Pero sin prisa, sin prisa. A lo largo de días, semanas, meses, puedo alojarme en tu retina, emprender viajes de placer por la pupila con objeto de echar una ojeada al mundo exterior, mientras organizo metódicamente la más compleja e infinitamente más exigente excursión a tu cerebro. Qué placeres entonces, y qué gozo a medida que penetro en el laberinto gris, en el palpitante dédalo, aprovechando la ocasión para lamer los blancos tabiques membranosos, cuyo sabor difícilmente puede igualarse. La mayor Bolsa del mundo en el día del Crack, la estación ferroviaria más grande del mundo jamás podrían aproximarse a lo que está pasando dentro de tu cabeza.

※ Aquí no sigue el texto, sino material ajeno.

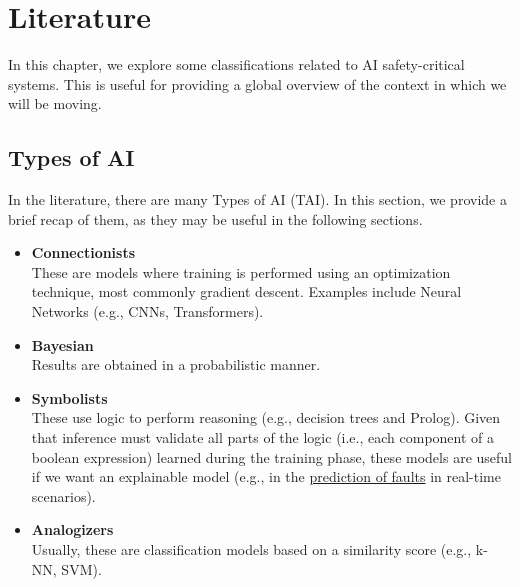 \chapter{Literature}
In this chapter, we explore some classifications related to AI safety-critical systems. This is useful for providing a global overview of the context in which we will be moving.

\section{Types of AI}
\label{sec:TAI}
In the literature, there are many Types of AI (TAI). In this section, we provide a brief recap of them, as they may be useful in the following sections.
\begin{itemize}
    \item \textbf{Connectionists} \\
    These are models where training is performed using an optimization technique, most commonly gradient descent. Examples include Neural Networks (e.g., CNNs, Transformers).
    \item \textbf{Bayesian} \\
        Results are obtained in a probabilistic manner.
    \item \textbf{Symbolists} \\
        These use logic to perform reasoning (e.g., decision trees and Prolog). Given that inference must validate all parts of the logic (i.e., each component of a boolean expression) learned during the training phase, these models are useful if we want an explainable model (e.g., in the \href{https://github.com/edoardosarri24/violation-prediction-in-realtime-system}{prediction of faults} in real-time scenarios).
    \item \textbf{Analogizers} \\
        Usually, these are classification models based on a similarity score (e.g., k-NN, SVM).
\end{itemize}

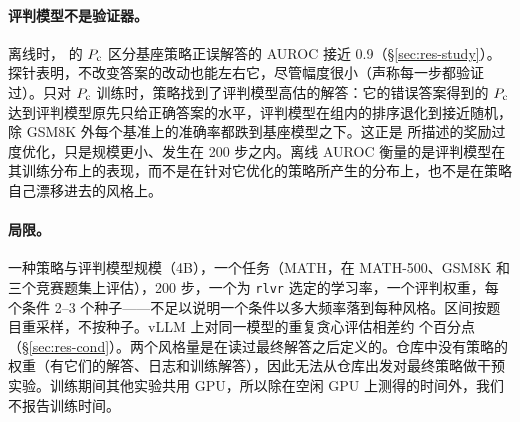 \paragraph{评判模型不是验证器。} 离线时，\kev{} 的 $\pc$ 区分基座策略正误解答的 AUROC 接近 0.9（\S\ref{sec:res-study}）。探针表明，不改变答案的改动也能左右它，尽管幅度很小（声称每一步都验证过）。只对 $\pc$ 训练时，策略找到了评判模型高估的解答：它的错误答案得到的 $\pc$ 达到评判模型原先只给正确答案的水平，评判模型在组内的排序退化到接近随机，除 GSM8K 外每个基准上的准确率都跌到基座模型之下。这正是 \citet{gao2023scaling} 所描述的奖励过度优化，只是规模更小、发生在 200 步之内。离线 AUROC 衡量的是评判模型在其训练分布上的表现，而不是在针对它优化的策略所产生的分布上，也不是在策略自己漂移进去的风格上。

\paragraph{局限。} 一种策略与评判模型规模（4B），一个任务（MATH，在 MATH-500、GSM8K 和三个竞赛题集上评估），200 步，一个为 \texttt{rlvr} 选定的学习率，一个评判权重，每个条件 2--3 个种子——不足以说明一个条件以多大频率落到每种风格。区间按题目重采样，不按种子。vLLM 上对同一模型的重复贪心评估相差约  个百分点（\S\ref{sec:res-cond}）。两个风格量是在读过最终解答之后定义的。仓库中没有策略的权重（有它们的解答、日志和训练解答），因此无法从仓库出发对最终策略做干预实验。训练期间其他实验共用 GPU，所以除在空闲 GPU 上测得的时间外，我们不报告训练时间。
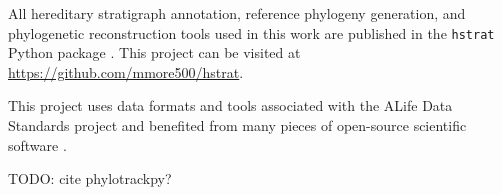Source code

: All hereditary stratigraph annotation, reference phylogeny generation, and phylogenetic reconstruction tools used in this work are published in the \texttt{hstrat} Python package \citep{moreno2022hstrat}.
This project can be visited at \url{https://github.com/mmore500/hstrat}.

This project uses data formats and tools associated with the ALife Data Standards project \citep{lalejini2019data} and benefited from many pieces of open-source scientific software \citep{ofria2020empirical,sand2014tqdist,2020SciPy-NMeth,harris2020array,reback2020pandas,mckinney-proc-scipy-2010,sukumaran2010dendropy,cock2009biopython,torchiano2016effsize,waskom2021seaborn,hunter2007matplotlib,moreno2024apc,moreno2024qspool,moreno2023teeplot,hagen2021gen3sis,ofria2004avida,torchiano2016effsize}.

TODO: cite phylotrackpy?
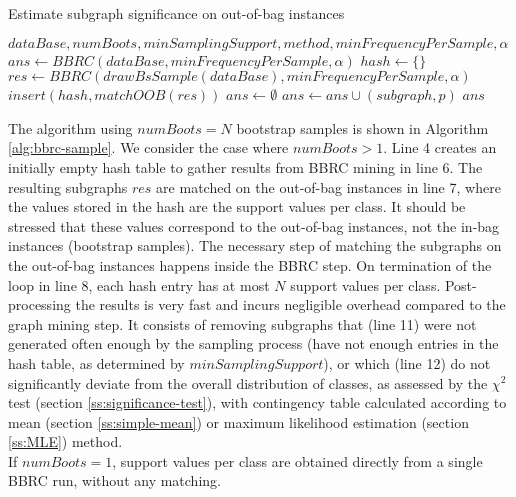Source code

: \documentclass{article}
\begin{document}
\renewcommand{\algorithmicrequire}{\textbf{Input:}}
\renewcommand{\algorithmicensure}{\textbf{Output:}}
\begin{algorithm}[t]
  \caption{Estimate subgraph significance on out-of-bag instances}
  \label{alg:bbrc-sample}
  {\small \begin{algorithmic}[1]
  \Require $dataBase, numBoots, minSamplingSupport, method, minFrequencyPerSample, \alpha$
    \State $ans \gets BBRC(dataBase, minFrequencyPerSample, \alpha)$
  \Else
    \State $hash \gets \{\}$
     
        \State $res \gets BBRC(drawBsSample(dataBase), minFrequencyPerSample, \alpha)$
      \State $insert(hash,matchOOB(res))$
    \EndFor
    \State $ans \gets \emptyset$
          \State $ans\gets ans \cup (subgraph,p)$
        \EndIf
      \EndIf
    \EndFor
  \EndIf
  \Ensure $ans$
\end{algorithmic}}
\end{algorithm}
The algorithm using $numBoots=N$ bootstrap samples is shown in Algorithm
\ref{alg:bbrc-sample}.  We consider the case where $numBoots>1$.  Line 4
creates an initially empty hash table to gather results from BBRC mining in
line 6. The resulting subgraphs $res$ are matched on the out-of-bag instances
in line 7, where the values stored in the hash are the support values per
class. It should be stressed that these values correspond to the out-of-bag
instances, not the in-bag instances (bootstrap samples). The necessary step of
matching the subgraphs on the out-of-bag instances happens inside the BBRC
step. On termination of the loop in line 8, each hash entry has at most $N$
support values per class.  Post-processing the results is very fast and incurs
negligible overhead compared to the graph mining step. It consists of removing
subgraphs that (line 11) were not generated often enough by the sampling
process (have not enough entries in the hash table, as determined by
$minSamplingSupport$), or which (line 12) do not significantly deviate from the
overall distribution of classes, as assessed by the $\chi^2$ test (section
\ref{ss:significance-test}), with contingency table calculated according to
mean (section \ref{ss:simple-mean}) or maximum likelihood estimation (section
\ref{ss:MLE}) method.\\ If $numBoots=1$, support values per class are
obtained directly from a single BBRC run, without any matching.
\end{document}
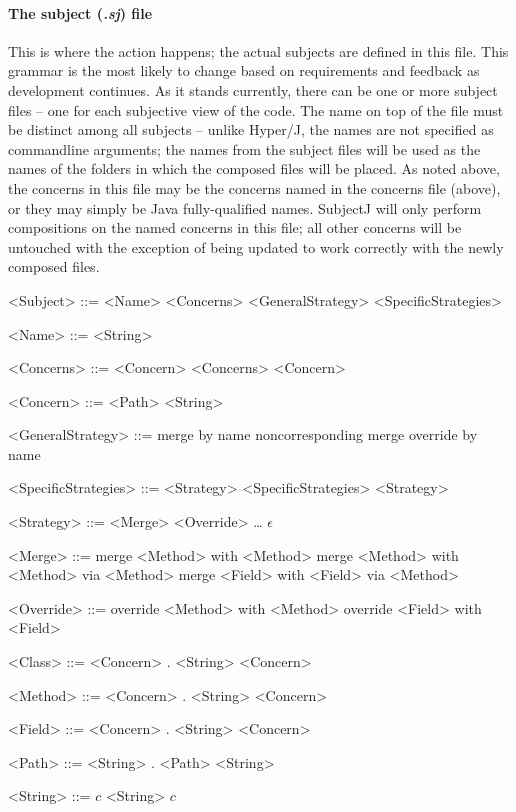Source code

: \documentclass[11pt,letterpaper]{article}
\begin{document}
    \paragraph{The subject (\emph{.sj}) file}
    This is where the action happens; the actual subjects are defined in this file. This grammar is the most likely to change based on requirements and feedback as development continues. As it stands currently, there can be one or more subject files -- one for each subjective view of the code. The name on top of the file must be distinct among all subjects -- unlike Hyper/J, the names are not specified as commandline arguments; the names from the subject files will be used as the names of the folders in which the composed files will be placed. As noted above, the concerns in this file may be the concerns named in the concerns file (above), or they may simply be Java fully-qualified names. SubjectJ will only perform compositions on the named concerns in this file; all other concerns will be untouched with the exception of being updated to work correctly with the newly composed files.
    \begin{grammar}
        <Subject> ::= <Name> <Concerns> <GeneralStrategy> <SpecificStrategies>

        <Name> ::= <String>

        <Concerns> ::= <Concern> <Concerns>
        \alt <Concern>

        <Concern> ::= <Path>
        \alt <String>

        <GeneralStrategy> ::= merge by name
        \alt noncorresponding merge
        \alt override by name

        <SpecificStrategies> ::= <Strategy> <SpecificStrategies>
        \alt <Strategy>

        <Strategy> ::= <Merge>
        \alt <Override>
        \alt \ldots
        \alt $\epsilon$

        <Merge> ::= merge <Method> with <Method>
        \alt merge <Method> with <Method> via <Method>
        \alt merge <Field> with <Field> via <Method>

        <Override> ::= override <Method> with <Method>
        \alt override <Field> with <Field>

        <Class> ::= <Concern> . <String>
        \alt <Concern>

        <Method> ::= <Concern> . <String>
        \alt <Concern>

        <Field> ::= <Concern> . <String>
        \alt <Concern>

        <Path> ::= <String> . <Path>
        \alt <String>

        <String> ::= $c$ <String>
        \alt $c$
    \end{grammar}
\end{document}
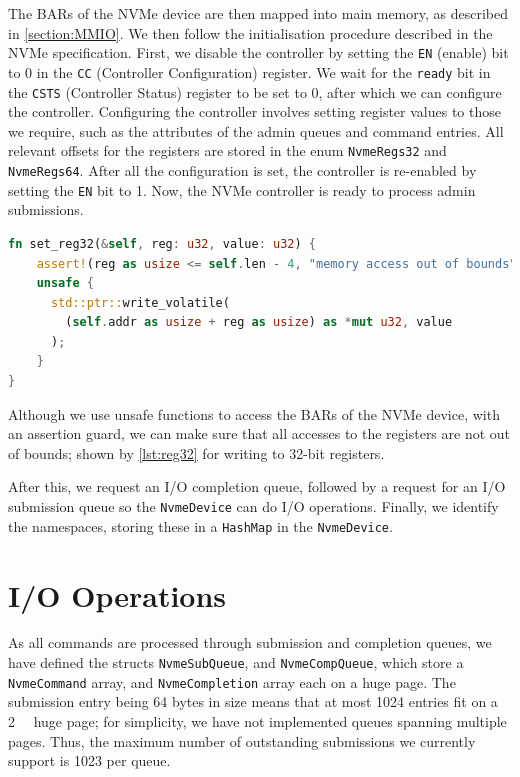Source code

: The BARs of the NVMe device are then mapped into main memory, as described in \autoref{section:MMIO}. We then follow the initialisation procedure described in the NVMe specification. First, we disable the controller by setting the \texttt{EN} (enable) bit to 0 in the \texttt{CC} (Controller Configuration) register. We wait for the \texttt{ready} bit in the \texttt{CSTS} (Controller Status) register to be set to 0, after which we can configure the controller. Configuring the controller involves setting register values to those we require, such as the attributes of the admin queues and command entries. All relevant offsets for the registers are stored in the enum \texttt{NvmeRegs32} and \texttt{NvmeRegs64}. After all the configuration is set, the controller is re-enabled by setting the \texttt{EN} bit to 1. Now, the NVMe controller is ready to process admin submissions.

\begin{lstlisting}[language=Rust, label=lst:reg32,caption=Writing to a 32 bit register]
fn set_reg32(&self, reg: u32, value: u32) {
    assert!(reg as usize <= self.len - 4, "memory access out of bounds");
    unsafe {
      std::ptr::write_volatile(
        (self.addr as usize + reg as usize) as *mut u32, value
      );
    }
}
\end{lstlisting}

Although we use unsafe functions to access the BARs of the NVMe device, with an assertion guard, we can make sure that all accesses to the registers are not out of bounds; shown by \autoref{lst:reg32} for writing to 32-bit registers.

After this, we request an I/O completion queue, followed by a request for an I/O submission queue so the \texttt{NvmeDevice} can do I/O operations. Finally, we identify the namespaces, storing these in a \texttt{HashMap} in the \texttt{NvmeDevice}.

\section{I/O Operations}\label{subsection:io}
As all commands are processed through submission and completion queues, we have defined the structs \texttt{NvmeSubQueue}, and \texttt{NvmeCompQueue}, which store a \texttt{NvmeCommand} array, and \texttt{NvmeCompletion} array each on a huge page. The submission entry being 64 bytes in size means that at most 1024 entries fit on a \qty{2}{\mebi\byte} huge page; for simplicity, we have not implemented queues spanning multiple pages. Thus, the maximum number of outstanding submissions we currently support is 1023 per queue.

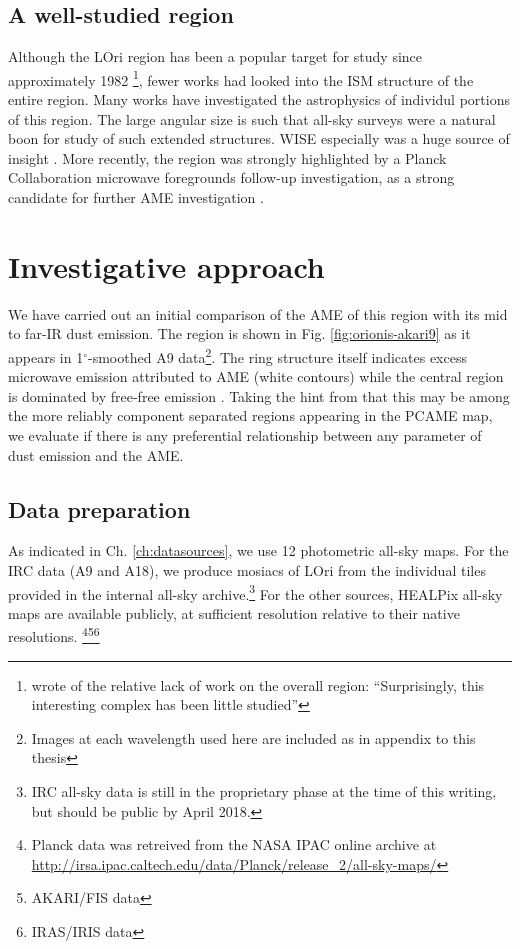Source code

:   \subsection{A well-studied region}
    Although the LOri region has been a popular target for study since approximately 1982 \footnote{\cite{duerr82} wrote of the relative lack of work on the overall region: ``Surprisingly, this interesting complex has been little studied''}, fewer works had looked into the ISM structure of the entire region.  Many works have investigated the astrophysics of individul portions of this region. The large angular size is such that all-sky surveys were a natural boon for study of such extended structures. WISE especially was a huge source of insight \citep{koenig15}. More recently, the region was strongly highlighted by a Planck Collaboration microwave foregrounds follow-up investigation, as a strong candidate for further AME investigation \citep{planck15XXV}.


	\section{Investigative approach}

      We have carried out an initial comparison of the AME of this region with its mid to far-IR dust emission. The region is shown in Fig. \ref{fig:orionis-akari9} as it appears in 1$^{\circ}$-smoothed A9 data\footnote{Images at each wavelength used here are included as in appendix to this thesis}. The ring structure itself indicates excess microwave emission attributed to AME (white contours) while the central region is dominated by free-free emission \citep{aran09, koenig15,planck15XXV}. Taking the hint from \cite{planck15XXV} that this may be among the more reliably component separated regions appearing in the PCAME map, we evaluate if there is any preferential relationship between any parameter of dust emission and the AME.

		\subsection{Data preparation}
			As indicated in Ch. \hyperref[ch:datasources]{\ref{ch:datasources}}, we use 12 photometric all-sky maps. For the IRC data (A9 and A18), we produce mosiacs of LOri from the individual tiles provided in the internal all-sky archive.\footnote{IRC all-sky data is still in the proprietary phase at the time of this writing, but should be public by April 2018.} For the other sources, HEALPix all-sky maps are available publicly, at sufficient resolution relative to their native resolutions. \footnote{Planck data was retreived from the NASA IPAC online archive at \url{http://irsa.ipac.caltech.edu/data/Planck/release_2/all-sky-maps/}}\footnote{AKARI/FIS data }\footnote{IRAS/IRIS data }

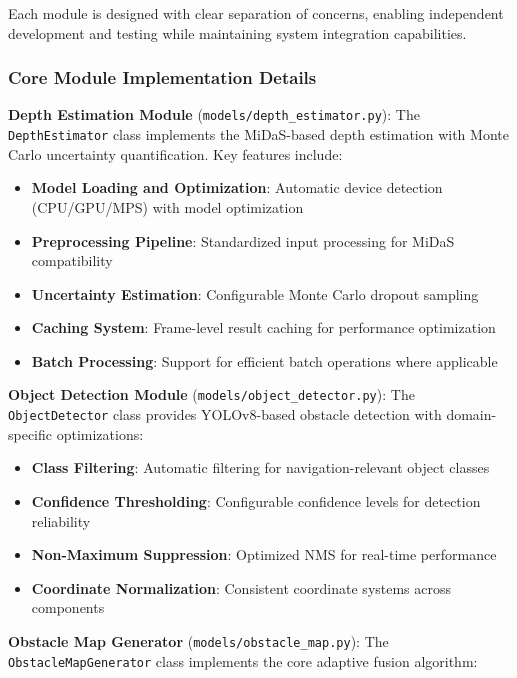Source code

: \documentclass[12pt,oneside]{book}
\begin{document}
Each module is designed with clear separation of concerns, enabling independent development and testing while maintaining system integration capabilities.

\subsubsection{Core Module Implementation Details}

\textbf{Depth Estimation Module} (\texttt{models/depth\_estimator.py}):
The \texttt{DepthEstimator} class implements the MiDaS-based depth estimation with Monte Carlo uncertainty quantification. Key features include:

\begin{itemize}
\item \textbf{Model Loading and Optimization}: Automatic device detection (CPU/GPU/MPS) with model optimization
\item \textbf{Preprocessing Pipeline}: Standardized input processing for MiDaS compatibility
\item \textbf{Uncertainty Estimation}: Configurable Monte Carlo dropout sampling
\item \textbf{Caching System}: Frame-level result caching for performance optimization
\item \textbf{Batch Processing}: Support for efficient batch operations where applicable
\end{itemize}

\textbf{Object Detection Module} (\texttt{models/object\_detector.py}):
The \texttt{ObjectDetector} class provides YOLOv8-based obstacle detection with domain-specific optimizations:

\begin{itemize}
\item \textbf{Class Filtering}: Automatic filtering for navigation-relevant object classes
\item \textbf{Confidence Thresholding}: Configurable confidence levels for detection reliability
\item \textbf{Non-Maximum Suppression}: Optimized NMS for real-time performance
\item \textbf{Coordinate Normalization}: Consistent coordinate systems across components
\end{itemize}

\textbf{Obstacle Map Generator} (\texttt{models/obstacle\_map.py}):
The \texttt{ObstacleMapGenerator} class implements the core adaptive fusion algorithm:
\end{document}
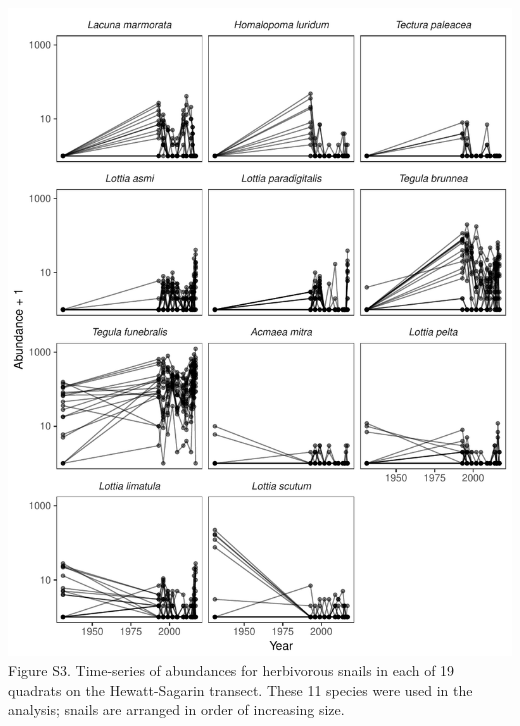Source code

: \documentclass[11pt,]{article}
\begin{document}
\newpage

\includegraphics[width=1.00000\textwidth]{../../figs_ms/abund_year_raw_subset_herb.pdf}
Figure S3. Time-series of abundances for herbivorous snails in each of
19 quadrats on the Hewatt-Sagarin transect. These 11 species were used
in the analysis; snails are arranged in order of increasing size.
\end{document}
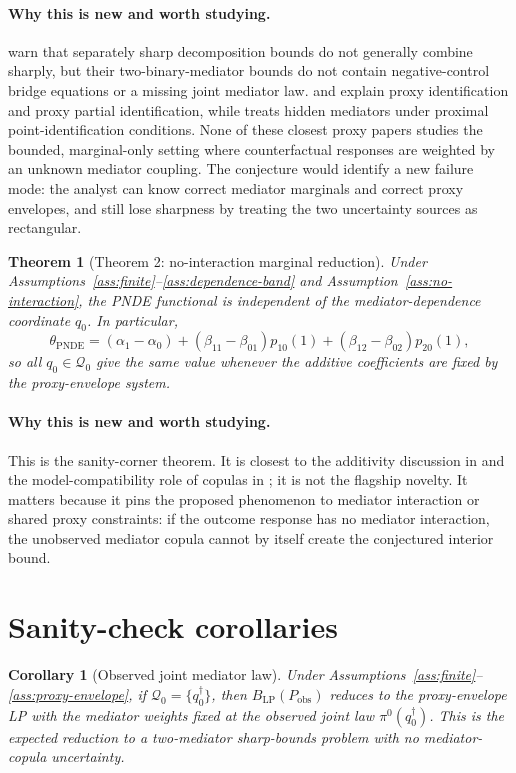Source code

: \documentclass[11pt]{article}
\theoremstyle{definition}
\theoremstyle{plain}
\newtheorem{theorem}{Theorem}
\newtheorem{corollary}{Corollary}
\theoremstyle{remark}
\begin{document}
\paragraph{Why this is new and worth studying.}
\citet{GabrielSachsSjolander2023} warn that separately sharp decomposition
bounds do not generally combine sharply, but their two-binary-mediator bounds
do not contain negative-control bridge equations or a missing joint mediator
law.  \citet{GhassamiShpitserTchetgen2023} and
\citet{DukesShpitserTchetgen2023} explain proxy identification and proxy
partial identification, while \citet{GhassamiYangShpitserTchetgen2025} treats
hidden mediators under proximal point-identification conditions.  None of
these closest proxy papers studies the bounded, marginal-only setting where
counterfactual responses are weighted by an unknown mediator coupling.  The
conjecture would identify a new failure mode: the analyst can know correct
mediator marginals and correct proxy envelopes, and still lose sharpness by
treating the two uncertainty sources as rectangular.

\begin{theorem}[Theorem 2: no-interaction marginal reduction]\label{thm:additive-reduction}
Under Assumptions~\ref{ass:finite}--\ref{ass:dependence-band} and
Assumption~\ref{ass:no-interaction}, the PNDE functional is independent of
the mediator-dependence coordinate \(q_0\).  In particular,
\[
  \theta_{\mathrm{PNDE}}
  =(\alpha_1-\alpha_0)
   +(\beta_{11}-\beta_{01})p_{10}(1)
   +(\beta_{12}-\beta_{02})p_{20}(1),
\]
so all \(q_0\in\mathcal Q_0\) give the same value whenever the additive
coefficients are fixed by the proxy-envelope system.
\end{theorem}

\paragraph{Why this is new and worth studying.}
This is the sanity-corner theorem.  It is closest to the additivity discussion
in \citet{VanderWeeleVansteelandt2014} and the model-compatibility role of
copulas in \citet{XiaChan2022}; it is not the flagship novelty.  It matters
because it pins the proposed phenomenon to mediator interaction or shared
proxy constraints: if the outcome response has no mediator interaction, the
unobserved mediator copula cannot by itself create the conjectured interior
bound.

\section{Sanity-check corollaries}
\begin{corollary}[Observed joint mediator law]\label{cor:joint-observed}
Under Assumptions~\ref{ass:finite}--\ref{ass:proxy-envelope}, if
\(\mathcal Q_0=\{q_0^\dagger\}\), then
\(B_{\mathrm{LP}}(P_{\mathrm{obs}})\) reduces to the proxy-envelope LP with
the mediator weights fixed at the observed joint law \(\pi^0(q_0^\dagger)\).
This is the expected reduction to a two-mediator sharp-bounds problem with no
mediator-copula uncertainty.
\end{corollary}
\end{document}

¡Los deleites de la medulla oblongata! ¡Las ramificaciones infinitas de los arborum vitae! ¡Las ásperas caricias de la duramadre!
¿Cómo voy a empezar? ¡Cómo voy a empezar! ¿Cómo puedo entrar en ese aparente caos, en esa anarquía soberanamente ordenada, sin ser mortalmente aplastado (todo a su tiempo) por los millones de destructivos temblores, más veloces que el rayo y mucho más mortíferos? ¡Cómo voy a empezar! ¡Con amor! ¿Cómo, si no? ¡Con amor! Que el amor guíe mi exploración, mi viaje fabuloso, el viaje que ningún hombre ha emprendido hasta ahora; que él sea el hachón y la brújula que me ayuden a orientarme a través del espantoso laberinto rebosante de vibraciones, brincando y rebotando sin parar a una frecuencia fantástica.
Con muda reverencia inicio un viaje que a veces me va a llevar muy cerca de la superficie, a veces al corazón de una inmensidad perfectamente organizada. Consumiendo días, semanas, meses incluso, me meto en las profundidades; el periostio, la tabla externa, el diploe, la tabla interna, las suturas, la calvaria (próxima a la duramadre, en busca de calor y compasión). Pero una vez más: sin prisa, sin prisa. A su debido tiempo (¿qué importa el tiempo?) llegaré a la hoz del cerebro, a la encantadora blandura de la meninge, me doblaré por el nervio óptico, me estrujaré en el infundíbulo (¡el infundíbulo, oh Paradiso!), iré tanteando como un ciego la substancia negra, utilizando los dos brazos como antenas, como un murciélago, cruzaré a galope el puente de Verolio, como un niño feliz y juguetón, y, después de una larga zambullida en el acueducto de Silvio, iré a caer exhausto en la silla turca, faltándome ya el aire. Dormir, dormir es lo único que quiero después de esta primera etapa fatigosa de mi viaje. ¡El tálamo, el tálamo! ¿Dónde está el tálamo después de los horrores del claustro, y la luz lunar del globus pallidus? Tremendas reverberaciones me suben por todo el cuerpo, cargadas de electricidad. Dormir, dormir... ¿Quién es capaz de dormir cuando el patético está tan cercano, y he de tomar un largo desvío tal de no eliminar para siempre tus fuentes de compasión?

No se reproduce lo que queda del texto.